== EXERCISE DETAILS ==
From the entries below, copy exactly the lines from the one that contains "- **Responsive Design**: Mobile-first" through the one that contains "- **Toast Notifications**: User", both included, and only those.

☆ ☆ ☆ ☆

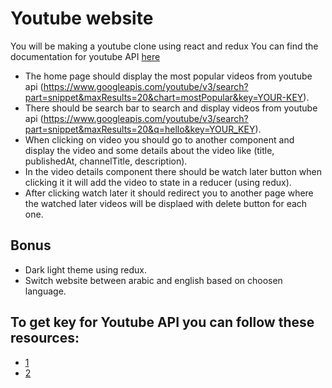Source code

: # Youtube website 
You will be making a youtube clone using react and redux
You can find the documentation for youtube API [here](https://developers.google.com/youtube/v3/docs/videos/list)
* The home page should display the most popular videos from youtube api (https://www.googleapis.com/youtube/v3/search?part=snippet&maxResults=20&chart=mostPopular&key=YOUR-KEY).
* There should be search bar to search and display videos from youtube api (https://www.googleapis.com/youtube/v3/search?part=snippet&maxResults=20&q=hello&key=YOUR_KEY).
* When clicking on video you should go to another component and display the video and some details about the video like (title, publishedAt, channelTitle, description).
* In the video details component there should be watch later button when clicking it it will add the video to state in a reducer (using redux).
* After clicking watch later it should redirect you to another page where the watched later videos will be displaed with delete button for each one.

## Bonus 
* Dark light theme using redux. 
* Switch website between arabic and english based on choosen language. 

## To get key for Youtube API you can follow these resources:
* [1](https://blog.hubspot.com/website/how-to-get-youtube-api-key)
* [2](https://www.youtube.com/watch?v=pP4zvduVAqo)
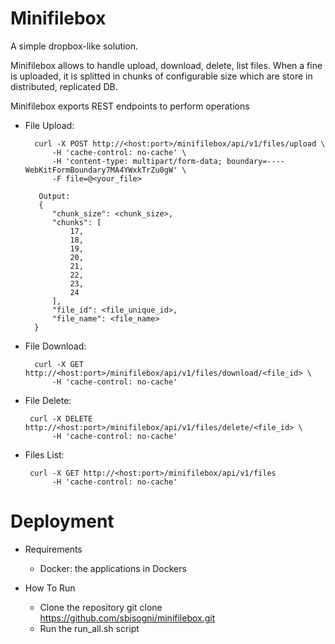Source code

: # Minifilebox
A simple dropbox-like solution.

Minifilebox allows to handle upload, download, delete, list files.
When a fine is uploaded, it is splitted in chunks of configurable size which are store in distributed, replicated DB.

Minifilebox exports REST endpoints to perform operations

* File Upload:

        curl -X POST http://<host:port>/minifilebox/api/v1/files/upload \
            -H 'cache-control: no-cache' \
            -H 'content-type: multipart/form-data; boundary=----WebKitFormBoundary7MA4YWxkTrZu0gW' \
            -F file=@<your_file>
         
         Output:
         {
            "chunk_size": <chunk_size>,
            "chunks": [
                17,
                18,
                19,
                20,
                21,
                22,
                23,
                24
            ],
            "file_id": <file_unique_id>,
            "file_name": <file_name>
        }
        
* File Download:

        curl -X GET http://<host:port>/minifilebox/api/v1/files/download/<file_id> \
            -H 'cache-control: no-cache'
            
* File Delete:

       curl -X DELETE http://<host:port>/minifilebox/api/v1/files/delete/<file_id> \
            -H 'cache-control: no-cache'
           
* Files List:

       curl -X GET http://<host:port>/minifilebox/api/v1/files
            -H 'cache-control: no-cache'

# Deployment

* Requirements
  * Docker: the applications in Dockers
  
* How To Run
  * Clone the repository git clone https://github.com/sbisogni/minifilebox.git
  * Run the run_all.sh script

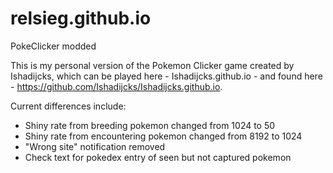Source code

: # relsieg.github.io
PokeClicker modded

This is my personal version of the Pokemon Clicker game created by Ishadijcks, which can be played here - Ishadijcks.github.io - and found here - https://github.com/Ishadijcks/Ishadijcks.github.io.

Current differences include:
 - Shiny rate from breeding pokemon changed from 1024 to 50
 - Shiny rate from encountering pokemon changed from 8192 to 1024
 - "Wrong site" notification removed
 - Check text for pokedex entry of seen but not captured pokemon
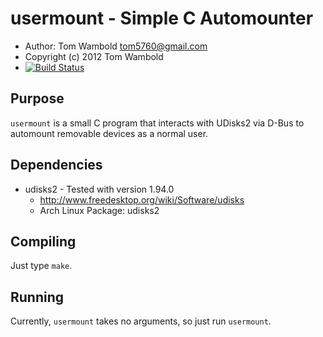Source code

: usermount - Simple C Automounter
================================

 * Author: Tom Wambold <tom5760@gmail.com>
 * Copyright (c) 2012 Tom Wambold
 * [![Build Status](https://secure.travis-ci.org/tom5760/usermount.png?branch=master)](http://travis-ci.org/tom5760/usermount)

Purpose
-------

`usermount` is a small C program that interacts with UDisks2 via D-Bus to
automount removable devices as a normal user.

Dependencies
------------

 * udisks2 - Tested with version 1.94.0
    * http://www.freedesktop.org/wiki/Software/udisks
    * Arch Linux Package: udisks2

Compiling
---------

Just type `make`.

Running
-------

Currently, `usermount` takes no arguments, so just run `usermount`.

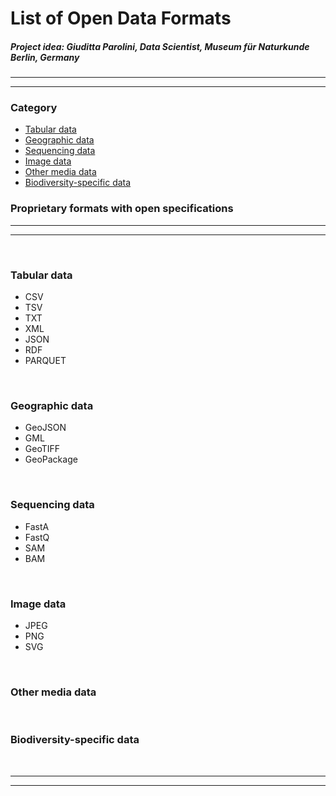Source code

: # List of Open Data Formats
##### ***Project idea: Giuditta Parolini, Data Scientist, Museum für Naturkunde Berlin, Germany***

------
------

### Category
- [Tabular data](#tabular_data)
- [Geographic data](#geographic_data)
- [Sequencing data](#sequencing_data)
- [Image data](#image_data)
- [Other media data](#media_data)
- [Biodiversity-specific data](#biodiversity_data)

### Proprietary formats with open specifications

------
------
<br/>

### <a id="tabular_data">Tabular data</a> 
- CSV
- TSV
- TXT
- XML
- JSON
- RDF
- PARQUET
<br/>

### <a id="geographic_data">Geographic data</a> 
- GeoJSON
- GML
- GeoTIFF
- GeoPackage
<br/>

### <a id="sequencing_data">Sequencing data</a>  
- FastA
- FastQ
- SAM
- BAM
<br/>

### <a id="image_data">Image data</a>  
- JPEG
- PNG
- SVG
<br/>

### <a id="media_data">Other media data</a> 

<br>

### <a id="biodiversity_data">Biodiversity-specific data</a> 


<br>



------
------

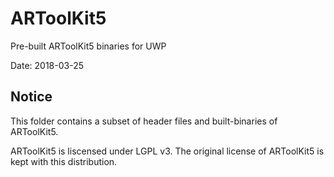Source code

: ARToolKit5
===
Pre-built ARToolKit5 binaries for UWP

Date: 2018-03-25

## Notice
This folder contains a subset of header files and built-binaries of ARToolKit5.

ARToolKit5 is liscensed under LGPL v3. The original license of ARToolKit5 is kept with this distribution.


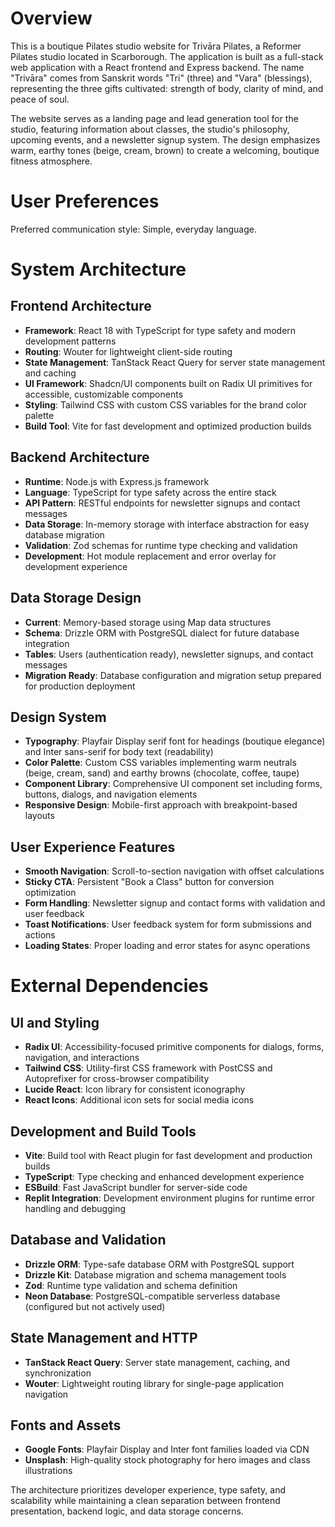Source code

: # Overview

This is a boutique Pilates studio website for Trivāra Pilates, a Reformer Pilates studio located in Scarborough. The application is built as a full-stack web application with a React frontend and Express backend. The name "Trivāra" comes from Sanskrit words "Tri" (three) and "Vara" (blessings), representing the three gifts cultivated: strength of body, clarity of mind, and peace of soul.

The website serves as a landing page and lead generation tool for the studio, featuring information about classes, the studio's philosophy, upcoming events, and a newsletter signup system. The design emphasizes warm, earthy tones (beige, cream, brown) to create a welcoming, boutique fitness atmosphere.

# User Preferences

Preferred communication style: Simple, everyday language.

# System Architecture

## Frontend Architecture
- **Framework**: React 18 with TypeScript for type safety and modern development patterns
- **Routing**: Wouter for lightweight client-side routing
- **State Management**: TanStack React Query for server state management and caching
- **UI Framework**: Shadcn/UI components built on Radix UI primitives for accessible, customizable components
- **Styling**: Tailwind CSS with custom CSS variables for the brand color palette
- **Build Tool**: Vite for fast development and optimized production builds

## Backend Architecture
- **Runtime**: Node.js with Express.js framework
- **Language**: TypeScript for type safety across the entire stack
- **API Pattern**: RESTful endpoints for newsletter signups and contact messages
- **Data Storage**: In-memory storage with interface abstraction for easy database migration
- **Validation**: Zod schemas for runtime type checking and validation
- **Development**: Hot module replacement and error overlay for development experience

## Data Storage Design
- **Current**: Memory-based storage using Map data structures
- **Schema**: Drizzle ORM with PostgreSQL dialect for future database integration
- **Tables**: Users (authentication ready), newsletter signups, and contact messages
- **Migration Ready**: Database configuration and migration setup prepared for production deployment

## Design System
- **Typography**: Playfair Display serif font for headings (boutique elegance) and Inter sans-serif for body text (readability)
- **Color Palette**: Custom CSS variables implementing warm neutrals (beige, cream, sand) and earthy browns (chocolate, coffee, taupe)
- **Component Library**: Comprehensive UI component set including forms, buttons, dialogs, and navigation elements
- **Responsive Design**: Mobile-first approach with breakpoint-based layouts

## User Experience Features
- **Smooth Navigation**: Scroll-to-section navigation with offset calculations
- **Sticky CTA**: Persistent "Book a Class" button for conversion optimization
- **Form Handling**: Newsletter signup and contact forms with validation and user feedback
- **Toast Notifications**: User feedback system for form submissions and actions
- **Loading States**: Proper loading and error states for async operations

# External Dependencies

## UI and Styling
- **Radix UI**: Accessibility-focused primitive components for dialogs, forms, navigation, and interactions
- **Tailwind CSS**: Utility-first CSS framework with PostCSS and Autoprefixer for cross-browser compatibility
- **Lucide React**: Icon library for consistent iconography
- **React Icons**: Additional icon sets for social media icons

## Development and Build Tools
- **Vite**: Build tool with React plugin for fast development and production builds
- **TypeScript**: Type checking and enhanced development experience
- **ESBuild**: Fast JavaScript bundler for server-side code
- **Replit Integration**: Development environment plugins for runtime error handling and debugging

## Database and Validation
- **Drizzle ORM**: Type-safe database ORM with PostgreSQL support
- **Drizzle Kit**: Database migration and schema management tools
- **Zod**: Runtime type validation and schema definition
- **Neon Database**: PostgreSQL-compatible serverless database (configured but not actively used)

## State Management and HTTP
- **TanStack React Query**: Server state management, caching, and synchronization
- **Wouter**: Lightweight routing library for single-page application navigation

## Fonts and Assets
- **Google Fonts**: Playfair Display and Inter font families loaded via CDN
- **Unsplash**: High-quality stock photography for hero images and class illustrations

The architecture prioritizes developer experience, type safety, and scalability while maintaining a clean separation between frontend presentation, backend logic, and data storage concerns.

☆ ☆ ☆ ☆

== TASK RESPONSE ==
- **Responsive Design**: Mobile-first approach with breakpoint-based layouts

## User Experience Features
- **Smooth Navigation**: Scroll-to-section navigation with offset calculations
- **Sticky CTA**: Persistent "Book a Class" button for conversion optimization
- **Form Handling**: Newsletter signup and contact forms with validation and user feedback
- **Toast Notifications**: User feedback system for form submissions and actions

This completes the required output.